- The Washington Times - Thursday, July 20, 2006

2:36 p.m.

President Bush today told the NAACP that slavery and years of discrimination continue to “wound” and “stain” America but that he will work with black leaders on issues such as education, homeownership and AIDS that they can agree on.

“I want to change the relationship,” he said.

Mr. Bush’s 35-minute speech was interrupted once by a heckler who shouted at him about Adolf Hitler, Iraq and Vice President Dick Cheney, but the president talked over him.

For the most part the audience received him politely but coldly, although he did get a standing ovation when he urged passage, “without amendment,” of a bill renewing the expiring provisions of the Voting Rights Act of 1965.

After declining the National Association for the Advancement of Colored People’s invitations the last five years, Mr. Bush accepted this year, saying he sees an opportunity this time.

After being introduced by NAACP President Bruce Gordon, Mr.

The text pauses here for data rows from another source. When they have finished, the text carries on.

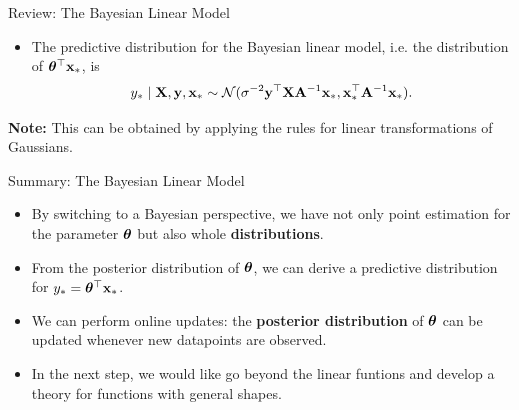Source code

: \begin{frame}[c, allowframebreaks]{Review: The Bayesian Linear Model}
\begin{itemize}
\lz

\item The predictive distribution for the Bayesian linear model, i.e. the distribution of $\bm{\theta}^\top \mathbf{x}_*$, is
$$y_* \mid \mathbf{X}, \mathbf{y}, \mathbf{x}_* \sim \mathcal{N}(\sigma^{-2}\mathbf{y}^\top \mathbf{X} \mathbf{A}^{-1}\mathbf{x}_*, \mathbf{x}_*^\top\mathbf{A}^{-1}\mathbf{x}_*).$$
\end{itemize}

\lz

\textbf{Note:} This can be obtained by applying the rules for linear transformations of Gaussians.

\framebreak


\end{frame}


\begin{frame}[c]{Summary: The Bayesian Linear Model}

\begin{itemize}
  \item By switching to a Bayesian perspective, we have not only point estimation for the parameter $\bm{\theta}$ but also whole \textbf{distributions}.
  \lz
  \item From the posterior distribution of $\bm{\theta}$, we can derive a predictive distribution for $y_* = \bm{\theta}^\top \mathbf{x}_*$.  
  \lz
  \item We can perform online updates: the \textbf{posterior distribution} of $\bm{\theta}$ can be updated whenever new datapoints are observed. 
\lz
\item In the next step, we would like go beyond the linear funtions and develop a theory for functions with general shapes.
\end{itemize}

\end{frame}


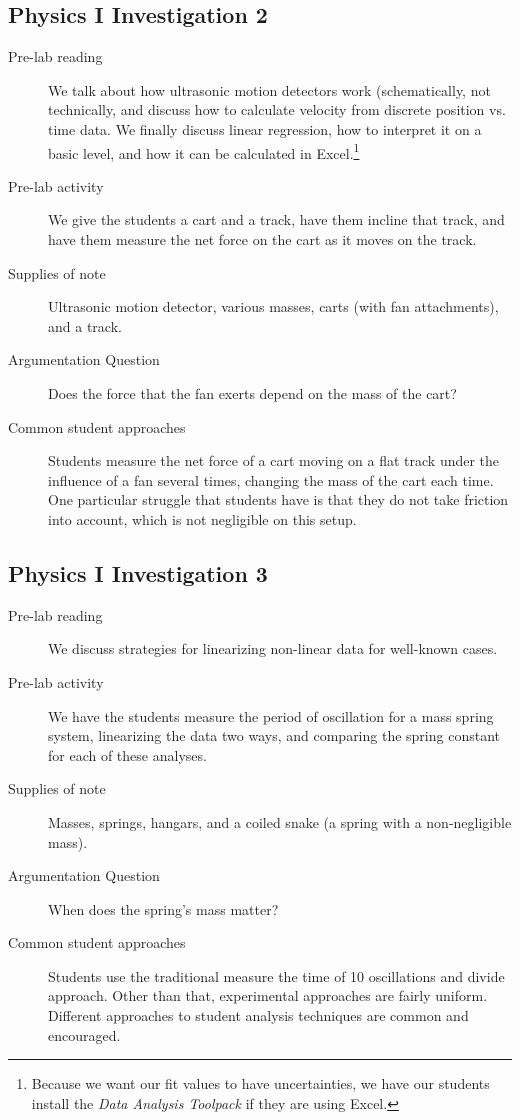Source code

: \documentclass[aip, numerical, preprint]{revtex4-2}
\begin{document}
\subsection{Physics \textrm{I} Investigation 2}
\begin{description}
  \item[Pre-lab reading] We talk about how ultrasonic motion detectors work (schematically, not
  technically, and discuss how to calculate velocity from discrete position vs. time data. We
  finally discuss linear regression, how to interpret it on a basic level, and how it can be
  calculated in Excel.\footnote{Because we want our fit values to have uncertainties, we have
    our students install the \textit{Data Analysis Toolpack} if they are using Excel.}
  \item[Pre-lab activity] We give the students a cart and a track, have them incline that
  track, and have them measure the net force on the cart as it moves on the track.
  \item[Supplies of note] Ultrasonic motion detector, various masses, carts (with fan
  attachments), and a track.
  \item[Argumentation Question] Does the force that the fan exerts depend on the mass of the
  cart?
  \item[Common student approaches] Students measure the net force of a cart moving on a flat
  track under the influence of a fan several times, changing the mass of the cart each time.
  One particular struggle that students have is that they do not take friction into account,
  which is not negligible on this setup.
\end{description}

\subsection{Physics \textrm{I} Investigation 3}
\begin{description}
  \item[Pre-lab reading] We discuss strategies for linearizing non-linear data for well-known
  cases.
  \item[Pre-lab activity] We have the students measure the period of oscillation for a mass
  spring system, linearizing the data two ways, and comparing the spring constant for each of
  these analyses.
  \item[Supplies of note] Masses, springs, hangars, and a coiled snake (a spring with a
  non-negligible mass).
  \item[Argumentation Question] When does the spring's mass matter?
  \item[Common student approaches] Students use the traditional measure the time of 10
  oscillations and divide approach.  Other than that, experimental approaches are fairly
  uniform.  Different approaches to student analysis techniques are common and encouraged.
\end{description}
\end{document}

Bush immediately addressed his years of snubs, joking, “I thought what he was going to say, ‘It’s about time you showed up.’ And I’m glad I did.”

He also acknowledged the Republican Party’s rocky recent history with black voters, calling it “a tragedy that the party of Abraham Lincoln let go of its historic ties with the African-American community.”

“For too long my party wrote off the African-American vote, and many African Americans wrote off the Republican Party,” he said, adding that this has prevented Republicans and blacks from working together.